BY Sally O'Reilly in Reviews | 05 MAY 02

To value the exchange of ideas as a means of education and mutual assistance is a fine, noble sentiment, but the motive for exchange at Richard Salmon's gallery was quite different. The project (conceived by Henry Coleman and Rupert Norfolk), was an exercise in extrapolating germs of ideas and, conversely, retracing artworks back to their notional beginnings. Eleven artists were asked to formulate an idea for a future piece of work, which would then be reassigned to one of the others. The ideas were collected in the form of text and imagery and, using an undisclosed system of chance, redistributed so that each artist knew neither who was realizing their own idea nor whose proposition they were working from. This was not an exercise in improvisation, as the time lapse of two years between inception and exhibition gave the artists plenty of time to absorb the allotted propositions into their own practice, which many of them did to such an extent that the initial idea is indiscernible in the final work. The mainly sculptural results are displayed in the gallery as an exhibition of seemingly autonomous work while, upstairs, the ideas on paper are pinned on a notice board. By using two gallery maps as a key, each idea and its outcome can be compared and the level to which an artist has adopted or disregarded the suggestion of another can be judged.

The process seemed to upset the usual principles of intellectual property. Whereas plagiarism elevates the position of the plagiarist through the hidden efforts of another, here the appropriation was above board, making some artists even more determined to retain their own position. Peter Fillingham's proposal for instance: 'Something with stretchers, blankets, curtains, boxes, cabinets, paint', was passed on to Roger Hiorns, who made a knee-high structure with shrubby plants coated in electric blue copper sulphate, hung by bulldog clips from wire mesh. Other than the questionable definition of plants as the 'wood' of the proposition, the piece bears no relation to Fillingham's initial proposition. Then Fillingham, when working from David Musgrave's idea - 'Sculpture in darkness' - seems to have doggedly stuck to his own starting point. Although his pile of blankets, electrical appliances and chairs is in semi-darkness inside the wooden boxes with sliding doors, it complies rather closely to the list of materials in his own idea.

It is misleading to talk about respect or disregard for ideas in this context. The arena is not one of diplomacy, but an almost scientific interest in propagation. Take David Musgrave's treatment of Karin Ruggaber's idea: she typed out a rootless paragraph about the disappointing misuse of a particular building, and coupled it with a plastic folder containing torn up pieces of paper - although it already looked like Conceptual art, this was just the starting point. From it Musgrave produced a fine graphite drawing of the torn paper laid out to approximate a map of Europe and Africa. You could complain that he had ignored Ruggaber's complex idea and simply absorbed it into a particular strain of his regular practice. But then, why shouldn't he?

There are, nevertheless, some ingenious collaborative moments. Henry Coleman takes Rupert Norfolk's drawing of the Back to the Future car in wheel clamps, isolates the square spoilers and translates them into free-standing shelves.
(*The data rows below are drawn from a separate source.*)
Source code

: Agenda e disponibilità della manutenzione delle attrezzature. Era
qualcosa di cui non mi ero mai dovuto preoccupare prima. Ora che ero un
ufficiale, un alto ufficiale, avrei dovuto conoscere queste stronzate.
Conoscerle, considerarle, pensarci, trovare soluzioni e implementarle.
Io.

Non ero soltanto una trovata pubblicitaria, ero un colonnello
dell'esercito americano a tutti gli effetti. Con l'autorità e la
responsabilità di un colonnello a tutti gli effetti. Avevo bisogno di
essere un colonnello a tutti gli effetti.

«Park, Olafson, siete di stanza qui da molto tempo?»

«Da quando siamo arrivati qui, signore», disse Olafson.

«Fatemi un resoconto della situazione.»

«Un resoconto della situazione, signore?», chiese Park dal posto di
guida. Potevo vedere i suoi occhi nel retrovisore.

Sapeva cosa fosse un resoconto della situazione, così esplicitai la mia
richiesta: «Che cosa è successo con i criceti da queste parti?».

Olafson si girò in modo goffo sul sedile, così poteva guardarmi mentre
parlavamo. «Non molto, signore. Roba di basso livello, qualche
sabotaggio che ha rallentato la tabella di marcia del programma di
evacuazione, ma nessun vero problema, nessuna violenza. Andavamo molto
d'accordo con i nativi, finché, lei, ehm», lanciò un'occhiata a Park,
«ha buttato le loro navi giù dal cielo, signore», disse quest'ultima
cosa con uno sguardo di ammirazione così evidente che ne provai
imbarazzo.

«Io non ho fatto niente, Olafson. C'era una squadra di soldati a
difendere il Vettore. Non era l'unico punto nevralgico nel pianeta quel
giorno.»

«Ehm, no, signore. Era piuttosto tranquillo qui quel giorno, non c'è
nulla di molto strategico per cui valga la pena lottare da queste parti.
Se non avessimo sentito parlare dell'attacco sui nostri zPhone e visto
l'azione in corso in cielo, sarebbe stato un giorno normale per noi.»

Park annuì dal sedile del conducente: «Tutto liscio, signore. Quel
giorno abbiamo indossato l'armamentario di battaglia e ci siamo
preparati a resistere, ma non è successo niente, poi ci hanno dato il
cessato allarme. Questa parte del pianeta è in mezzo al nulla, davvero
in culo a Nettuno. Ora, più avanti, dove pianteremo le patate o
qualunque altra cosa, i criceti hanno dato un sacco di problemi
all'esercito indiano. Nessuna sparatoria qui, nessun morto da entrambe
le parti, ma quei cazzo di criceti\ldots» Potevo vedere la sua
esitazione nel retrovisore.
With bright chequered patterns and a dynamic tilt, they have Formula 1 connotations. Dave Muller, meanwhile, presented an erratic series of drawings and paintings on paper - Venn diagrams, statistical representations of emotional states, graphic and pseudo-scientific structures, badges and slogans - which come from an equally erratic set of text and graphic prompts from Hiorns. Henry Coleman proposed a Frank Stella table, which Mark Titchner realized in the form of a totemic construction with the declaration 'in eternity all eyes are open' accompanied by a strobing, rotating video of an iris and pupil. A signature Stella pattern appears in the background of the video and imprinted into the concrete base - the only horizontal element that could embody a table. There is no reason to insist that Titchner should actually have made a table, but it does make you wonder about the point of having such loose parameters.

In this context the temptation to project arrogance, perversity and wilful obscurity on to the artists is difficult to resist. If the exhibition were to be viewed solely in terms of the final work, ignoring the route from conception to realization, then the strong geometric presence is certainly cohesive, along with a distinct 'mid-20th century goes lo-fi domestic' tendency. This is a group of artists who often show together, so it is refreshing that they have cross-pollinated in a new, laboratorial manner. Even if the results don't seem radically different, the journey has been circuitous.

Sally O'Reilly is a writer, critic, teacher and editor.